**Task prompt:** In the entries below, some lines contain "date"; work out how many and answer with the figure only.

Top of Supplied data

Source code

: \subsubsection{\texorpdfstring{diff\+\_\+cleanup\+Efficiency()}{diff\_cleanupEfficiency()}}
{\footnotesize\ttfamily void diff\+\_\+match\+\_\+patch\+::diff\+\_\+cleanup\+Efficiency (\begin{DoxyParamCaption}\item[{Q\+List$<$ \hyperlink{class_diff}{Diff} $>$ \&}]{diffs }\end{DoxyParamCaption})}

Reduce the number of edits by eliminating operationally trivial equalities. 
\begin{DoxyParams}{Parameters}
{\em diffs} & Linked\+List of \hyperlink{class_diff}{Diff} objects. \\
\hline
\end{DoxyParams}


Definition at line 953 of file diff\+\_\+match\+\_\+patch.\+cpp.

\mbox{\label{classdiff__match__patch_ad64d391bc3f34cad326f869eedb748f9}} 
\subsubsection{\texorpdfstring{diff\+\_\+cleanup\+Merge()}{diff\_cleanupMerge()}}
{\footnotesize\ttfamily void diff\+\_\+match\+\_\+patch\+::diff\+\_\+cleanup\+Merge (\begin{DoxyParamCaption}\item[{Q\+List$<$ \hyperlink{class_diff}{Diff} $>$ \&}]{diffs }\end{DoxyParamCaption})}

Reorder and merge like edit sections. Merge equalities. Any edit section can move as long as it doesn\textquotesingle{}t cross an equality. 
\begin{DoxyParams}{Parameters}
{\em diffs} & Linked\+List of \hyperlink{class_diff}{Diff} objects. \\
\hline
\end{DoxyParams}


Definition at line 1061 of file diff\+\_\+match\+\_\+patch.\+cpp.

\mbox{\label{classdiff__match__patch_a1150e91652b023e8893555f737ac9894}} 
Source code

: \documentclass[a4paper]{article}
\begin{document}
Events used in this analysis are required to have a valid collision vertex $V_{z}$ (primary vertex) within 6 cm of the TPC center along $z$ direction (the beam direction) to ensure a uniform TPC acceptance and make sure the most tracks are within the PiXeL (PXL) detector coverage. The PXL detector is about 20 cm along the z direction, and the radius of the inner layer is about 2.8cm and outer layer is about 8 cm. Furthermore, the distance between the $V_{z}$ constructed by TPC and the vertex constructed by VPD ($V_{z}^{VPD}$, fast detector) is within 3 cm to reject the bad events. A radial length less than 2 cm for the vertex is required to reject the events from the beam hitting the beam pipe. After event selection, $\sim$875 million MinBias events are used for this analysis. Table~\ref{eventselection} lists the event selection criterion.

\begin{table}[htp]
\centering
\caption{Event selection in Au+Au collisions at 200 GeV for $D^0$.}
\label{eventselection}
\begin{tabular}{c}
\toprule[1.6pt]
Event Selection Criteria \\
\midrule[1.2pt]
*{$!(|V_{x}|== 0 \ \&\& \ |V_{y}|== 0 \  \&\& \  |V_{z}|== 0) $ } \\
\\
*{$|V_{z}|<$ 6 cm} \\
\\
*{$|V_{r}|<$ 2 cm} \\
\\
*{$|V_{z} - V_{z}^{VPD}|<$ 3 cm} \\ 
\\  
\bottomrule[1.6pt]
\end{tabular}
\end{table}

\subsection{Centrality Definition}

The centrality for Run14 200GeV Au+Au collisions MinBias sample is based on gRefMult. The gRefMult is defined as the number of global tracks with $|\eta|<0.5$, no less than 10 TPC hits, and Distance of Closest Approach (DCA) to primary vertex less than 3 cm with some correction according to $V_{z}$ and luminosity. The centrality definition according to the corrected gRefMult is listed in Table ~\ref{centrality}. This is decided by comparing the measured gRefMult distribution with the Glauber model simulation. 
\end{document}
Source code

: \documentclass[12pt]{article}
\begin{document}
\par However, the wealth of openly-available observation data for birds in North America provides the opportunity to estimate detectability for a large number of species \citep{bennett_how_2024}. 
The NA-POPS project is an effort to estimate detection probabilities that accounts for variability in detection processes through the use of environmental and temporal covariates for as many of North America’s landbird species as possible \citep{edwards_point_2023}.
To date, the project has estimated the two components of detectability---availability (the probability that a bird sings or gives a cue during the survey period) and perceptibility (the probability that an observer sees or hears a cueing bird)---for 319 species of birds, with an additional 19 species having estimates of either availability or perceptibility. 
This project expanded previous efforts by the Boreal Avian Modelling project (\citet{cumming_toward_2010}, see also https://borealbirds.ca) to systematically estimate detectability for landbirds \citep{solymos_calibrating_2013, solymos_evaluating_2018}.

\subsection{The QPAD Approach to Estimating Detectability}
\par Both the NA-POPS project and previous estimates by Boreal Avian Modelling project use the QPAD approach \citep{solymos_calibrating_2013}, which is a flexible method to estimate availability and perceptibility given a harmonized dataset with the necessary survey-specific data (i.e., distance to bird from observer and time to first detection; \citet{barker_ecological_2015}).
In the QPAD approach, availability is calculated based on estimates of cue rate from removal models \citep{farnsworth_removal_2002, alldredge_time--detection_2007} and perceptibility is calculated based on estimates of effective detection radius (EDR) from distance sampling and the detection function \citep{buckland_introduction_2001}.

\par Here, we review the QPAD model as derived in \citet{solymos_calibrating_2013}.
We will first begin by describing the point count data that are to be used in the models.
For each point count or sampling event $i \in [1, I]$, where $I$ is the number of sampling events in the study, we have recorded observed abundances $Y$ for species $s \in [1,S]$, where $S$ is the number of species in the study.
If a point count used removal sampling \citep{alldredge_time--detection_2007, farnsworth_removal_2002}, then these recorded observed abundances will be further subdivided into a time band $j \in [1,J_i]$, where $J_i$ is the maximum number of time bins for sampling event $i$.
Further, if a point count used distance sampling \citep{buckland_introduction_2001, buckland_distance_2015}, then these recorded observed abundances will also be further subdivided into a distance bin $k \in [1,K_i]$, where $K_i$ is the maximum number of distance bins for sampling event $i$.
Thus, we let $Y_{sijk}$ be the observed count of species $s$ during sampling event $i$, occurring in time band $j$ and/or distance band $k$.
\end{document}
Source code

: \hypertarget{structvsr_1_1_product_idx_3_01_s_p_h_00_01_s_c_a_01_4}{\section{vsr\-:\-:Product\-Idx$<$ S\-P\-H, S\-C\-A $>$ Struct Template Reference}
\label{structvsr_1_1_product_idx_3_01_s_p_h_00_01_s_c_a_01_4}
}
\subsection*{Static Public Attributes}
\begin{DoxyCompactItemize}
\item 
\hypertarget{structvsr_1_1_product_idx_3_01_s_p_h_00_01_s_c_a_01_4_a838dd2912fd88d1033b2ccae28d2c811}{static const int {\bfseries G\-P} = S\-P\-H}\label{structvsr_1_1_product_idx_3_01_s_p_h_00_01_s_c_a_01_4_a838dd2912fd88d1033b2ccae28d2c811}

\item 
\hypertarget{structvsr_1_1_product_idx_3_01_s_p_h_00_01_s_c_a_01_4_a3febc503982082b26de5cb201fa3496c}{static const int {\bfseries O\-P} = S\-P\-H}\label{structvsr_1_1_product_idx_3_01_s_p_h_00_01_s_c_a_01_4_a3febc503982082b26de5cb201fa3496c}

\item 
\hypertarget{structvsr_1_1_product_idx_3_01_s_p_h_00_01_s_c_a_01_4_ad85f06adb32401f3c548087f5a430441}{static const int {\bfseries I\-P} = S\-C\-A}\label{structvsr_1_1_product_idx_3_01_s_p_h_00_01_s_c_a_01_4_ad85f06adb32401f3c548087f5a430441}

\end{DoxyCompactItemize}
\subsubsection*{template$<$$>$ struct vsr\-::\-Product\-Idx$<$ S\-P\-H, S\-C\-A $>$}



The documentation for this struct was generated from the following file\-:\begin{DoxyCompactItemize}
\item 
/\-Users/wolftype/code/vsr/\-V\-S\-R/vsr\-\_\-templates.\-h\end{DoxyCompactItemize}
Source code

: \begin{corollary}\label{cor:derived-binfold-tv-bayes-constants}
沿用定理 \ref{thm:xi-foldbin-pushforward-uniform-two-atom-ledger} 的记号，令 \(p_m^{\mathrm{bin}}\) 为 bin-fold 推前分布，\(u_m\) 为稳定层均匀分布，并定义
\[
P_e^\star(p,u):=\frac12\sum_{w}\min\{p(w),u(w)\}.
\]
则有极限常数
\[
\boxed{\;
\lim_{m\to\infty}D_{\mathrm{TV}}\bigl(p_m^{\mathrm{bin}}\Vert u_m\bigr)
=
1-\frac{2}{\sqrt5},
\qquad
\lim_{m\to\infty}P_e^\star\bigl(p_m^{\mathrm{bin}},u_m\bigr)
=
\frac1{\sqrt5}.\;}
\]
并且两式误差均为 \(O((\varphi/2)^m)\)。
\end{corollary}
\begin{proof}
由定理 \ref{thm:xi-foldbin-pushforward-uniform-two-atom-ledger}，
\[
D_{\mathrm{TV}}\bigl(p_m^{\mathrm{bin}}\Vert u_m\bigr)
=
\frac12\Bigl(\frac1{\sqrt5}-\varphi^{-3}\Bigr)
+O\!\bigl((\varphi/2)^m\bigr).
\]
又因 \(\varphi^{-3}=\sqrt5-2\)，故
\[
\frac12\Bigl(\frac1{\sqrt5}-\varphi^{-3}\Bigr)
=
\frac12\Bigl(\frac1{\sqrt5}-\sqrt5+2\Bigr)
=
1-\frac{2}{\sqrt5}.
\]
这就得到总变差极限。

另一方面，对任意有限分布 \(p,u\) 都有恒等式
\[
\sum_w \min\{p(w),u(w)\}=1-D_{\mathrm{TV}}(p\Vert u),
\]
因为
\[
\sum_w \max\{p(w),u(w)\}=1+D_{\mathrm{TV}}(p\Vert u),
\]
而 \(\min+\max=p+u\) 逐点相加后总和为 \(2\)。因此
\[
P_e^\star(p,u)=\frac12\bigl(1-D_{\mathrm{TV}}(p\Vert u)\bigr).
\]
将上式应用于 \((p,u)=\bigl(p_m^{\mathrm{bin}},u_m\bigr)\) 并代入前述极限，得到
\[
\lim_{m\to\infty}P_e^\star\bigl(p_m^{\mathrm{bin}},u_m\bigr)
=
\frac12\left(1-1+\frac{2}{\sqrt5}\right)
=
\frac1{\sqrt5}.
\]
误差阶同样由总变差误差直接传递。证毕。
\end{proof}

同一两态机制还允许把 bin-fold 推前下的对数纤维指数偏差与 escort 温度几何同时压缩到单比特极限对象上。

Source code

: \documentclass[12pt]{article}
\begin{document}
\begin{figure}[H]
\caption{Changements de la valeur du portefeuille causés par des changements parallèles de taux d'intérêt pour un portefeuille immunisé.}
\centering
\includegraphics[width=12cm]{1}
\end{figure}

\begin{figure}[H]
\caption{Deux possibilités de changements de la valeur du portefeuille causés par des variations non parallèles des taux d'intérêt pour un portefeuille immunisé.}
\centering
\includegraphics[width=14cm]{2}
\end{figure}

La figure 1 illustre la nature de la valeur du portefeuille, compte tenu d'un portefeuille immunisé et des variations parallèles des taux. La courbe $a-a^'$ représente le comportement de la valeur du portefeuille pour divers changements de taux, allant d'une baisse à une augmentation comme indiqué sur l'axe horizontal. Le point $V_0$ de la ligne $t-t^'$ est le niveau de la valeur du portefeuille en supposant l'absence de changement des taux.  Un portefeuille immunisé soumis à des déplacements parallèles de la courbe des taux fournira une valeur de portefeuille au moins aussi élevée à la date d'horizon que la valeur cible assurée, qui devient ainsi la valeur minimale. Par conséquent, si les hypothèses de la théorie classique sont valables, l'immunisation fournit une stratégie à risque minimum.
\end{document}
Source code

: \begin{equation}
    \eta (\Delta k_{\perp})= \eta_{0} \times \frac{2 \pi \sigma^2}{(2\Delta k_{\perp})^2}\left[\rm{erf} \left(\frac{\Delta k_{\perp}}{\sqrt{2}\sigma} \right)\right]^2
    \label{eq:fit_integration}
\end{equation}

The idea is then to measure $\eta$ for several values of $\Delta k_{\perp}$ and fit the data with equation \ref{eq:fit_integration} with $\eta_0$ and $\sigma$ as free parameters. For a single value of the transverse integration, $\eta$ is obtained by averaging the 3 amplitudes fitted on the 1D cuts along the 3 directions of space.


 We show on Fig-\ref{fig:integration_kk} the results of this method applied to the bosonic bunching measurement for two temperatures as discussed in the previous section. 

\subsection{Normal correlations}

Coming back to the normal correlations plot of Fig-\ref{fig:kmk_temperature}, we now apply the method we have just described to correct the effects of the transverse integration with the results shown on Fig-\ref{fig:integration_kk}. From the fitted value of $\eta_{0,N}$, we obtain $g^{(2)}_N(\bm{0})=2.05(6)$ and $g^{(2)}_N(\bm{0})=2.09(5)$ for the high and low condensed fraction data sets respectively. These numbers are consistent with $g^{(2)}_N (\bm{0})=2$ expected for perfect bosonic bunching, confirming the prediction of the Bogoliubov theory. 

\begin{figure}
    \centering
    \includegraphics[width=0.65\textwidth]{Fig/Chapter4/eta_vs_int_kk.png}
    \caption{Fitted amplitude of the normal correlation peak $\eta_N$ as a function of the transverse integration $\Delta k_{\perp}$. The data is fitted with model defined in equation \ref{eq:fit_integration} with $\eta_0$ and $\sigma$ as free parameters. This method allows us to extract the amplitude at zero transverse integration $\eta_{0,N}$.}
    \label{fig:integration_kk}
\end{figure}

Bottom of Supplied data

**Result of the exercise:** 2